[Stored dataset items]

——————————

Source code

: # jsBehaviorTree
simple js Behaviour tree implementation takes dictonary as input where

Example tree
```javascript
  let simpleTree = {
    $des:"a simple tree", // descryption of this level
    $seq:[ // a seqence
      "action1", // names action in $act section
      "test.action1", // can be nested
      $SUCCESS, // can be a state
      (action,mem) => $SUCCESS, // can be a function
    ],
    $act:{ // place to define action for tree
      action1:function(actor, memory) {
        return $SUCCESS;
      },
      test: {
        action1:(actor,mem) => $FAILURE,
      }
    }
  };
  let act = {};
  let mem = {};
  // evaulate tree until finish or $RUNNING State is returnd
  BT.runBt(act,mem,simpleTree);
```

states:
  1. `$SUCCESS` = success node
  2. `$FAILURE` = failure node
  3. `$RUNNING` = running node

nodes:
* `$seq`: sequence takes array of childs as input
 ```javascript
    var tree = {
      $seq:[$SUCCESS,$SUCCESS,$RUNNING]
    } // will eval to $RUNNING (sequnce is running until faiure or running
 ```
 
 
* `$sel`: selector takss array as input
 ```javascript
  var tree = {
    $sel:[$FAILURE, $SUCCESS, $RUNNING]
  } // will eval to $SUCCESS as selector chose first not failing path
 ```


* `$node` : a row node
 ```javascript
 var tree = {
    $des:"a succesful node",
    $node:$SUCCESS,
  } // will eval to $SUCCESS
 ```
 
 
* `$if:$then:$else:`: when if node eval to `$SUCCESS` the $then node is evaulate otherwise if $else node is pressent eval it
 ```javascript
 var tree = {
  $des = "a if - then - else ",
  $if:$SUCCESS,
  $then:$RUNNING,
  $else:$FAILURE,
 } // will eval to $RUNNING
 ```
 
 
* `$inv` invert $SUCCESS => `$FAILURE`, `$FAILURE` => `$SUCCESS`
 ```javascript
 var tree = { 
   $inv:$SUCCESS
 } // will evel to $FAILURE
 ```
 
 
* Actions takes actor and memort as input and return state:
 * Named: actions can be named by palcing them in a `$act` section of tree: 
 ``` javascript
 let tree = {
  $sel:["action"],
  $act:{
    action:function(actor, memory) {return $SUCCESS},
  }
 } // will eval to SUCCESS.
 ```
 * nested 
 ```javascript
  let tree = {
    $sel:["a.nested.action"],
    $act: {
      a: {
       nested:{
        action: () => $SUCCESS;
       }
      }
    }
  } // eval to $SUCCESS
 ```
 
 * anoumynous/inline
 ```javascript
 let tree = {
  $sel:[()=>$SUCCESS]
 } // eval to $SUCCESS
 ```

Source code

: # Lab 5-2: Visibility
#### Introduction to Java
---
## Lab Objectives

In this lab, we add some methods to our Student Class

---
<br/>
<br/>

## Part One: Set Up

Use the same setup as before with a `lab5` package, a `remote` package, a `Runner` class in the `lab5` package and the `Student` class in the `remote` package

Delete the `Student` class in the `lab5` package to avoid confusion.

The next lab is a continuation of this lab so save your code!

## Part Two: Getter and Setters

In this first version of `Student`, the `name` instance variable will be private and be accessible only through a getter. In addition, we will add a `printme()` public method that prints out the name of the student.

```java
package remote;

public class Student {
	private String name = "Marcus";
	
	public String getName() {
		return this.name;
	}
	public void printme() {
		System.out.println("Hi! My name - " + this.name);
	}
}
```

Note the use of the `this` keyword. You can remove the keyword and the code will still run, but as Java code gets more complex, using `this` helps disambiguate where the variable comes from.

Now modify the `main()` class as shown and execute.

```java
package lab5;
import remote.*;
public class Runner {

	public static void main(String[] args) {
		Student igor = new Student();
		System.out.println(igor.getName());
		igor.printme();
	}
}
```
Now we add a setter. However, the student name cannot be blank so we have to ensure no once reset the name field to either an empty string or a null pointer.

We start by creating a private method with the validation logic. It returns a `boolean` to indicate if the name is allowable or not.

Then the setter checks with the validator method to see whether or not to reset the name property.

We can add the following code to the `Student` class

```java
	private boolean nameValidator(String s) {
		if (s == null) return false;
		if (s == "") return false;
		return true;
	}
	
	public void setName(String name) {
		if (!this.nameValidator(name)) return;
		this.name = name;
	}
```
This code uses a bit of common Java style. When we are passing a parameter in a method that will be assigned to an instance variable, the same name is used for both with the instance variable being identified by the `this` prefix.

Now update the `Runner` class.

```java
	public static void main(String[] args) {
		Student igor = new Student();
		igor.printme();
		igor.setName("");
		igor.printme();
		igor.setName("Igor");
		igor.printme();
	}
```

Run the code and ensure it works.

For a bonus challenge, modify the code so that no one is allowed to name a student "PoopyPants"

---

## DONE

——————————

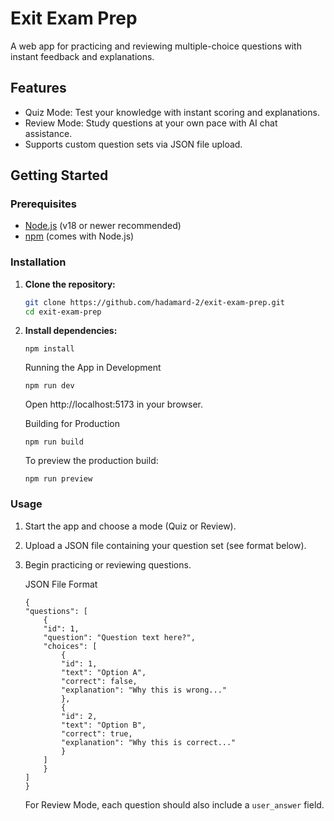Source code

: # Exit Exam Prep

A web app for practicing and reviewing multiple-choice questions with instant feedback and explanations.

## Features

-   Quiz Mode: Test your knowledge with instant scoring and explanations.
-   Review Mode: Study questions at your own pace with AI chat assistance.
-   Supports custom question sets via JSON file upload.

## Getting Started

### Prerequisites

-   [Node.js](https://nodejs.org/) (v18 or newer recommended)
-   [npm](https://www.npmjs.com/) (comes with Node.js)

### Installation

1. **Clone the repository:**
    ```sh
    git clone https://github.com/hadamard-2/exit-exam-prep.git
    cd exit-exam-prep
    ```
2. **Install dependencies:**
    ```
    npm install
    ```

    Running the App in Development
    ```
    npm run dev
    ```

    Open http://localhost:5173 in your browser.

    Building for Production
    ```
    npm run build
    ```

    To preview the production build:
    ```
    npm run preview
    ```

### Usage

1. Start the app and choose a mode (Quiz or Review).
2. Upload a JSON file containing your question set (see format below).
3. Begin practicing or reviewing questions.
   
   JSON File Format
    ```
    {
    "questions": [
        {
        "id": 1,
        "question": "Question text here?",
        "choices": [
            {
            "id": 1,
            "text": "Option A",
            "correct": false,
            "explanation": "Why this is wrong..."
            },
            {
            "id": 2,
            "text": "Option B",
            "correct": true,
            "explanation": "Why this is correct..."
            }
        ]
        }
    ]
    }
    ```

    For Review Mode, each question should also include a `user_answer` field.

——————————

[PROBLEM STATEMENT]:
Could you state how many lines of the data include the word "public"? Only the number is needed.

[ANSWER TO THE PROBLEM]:
8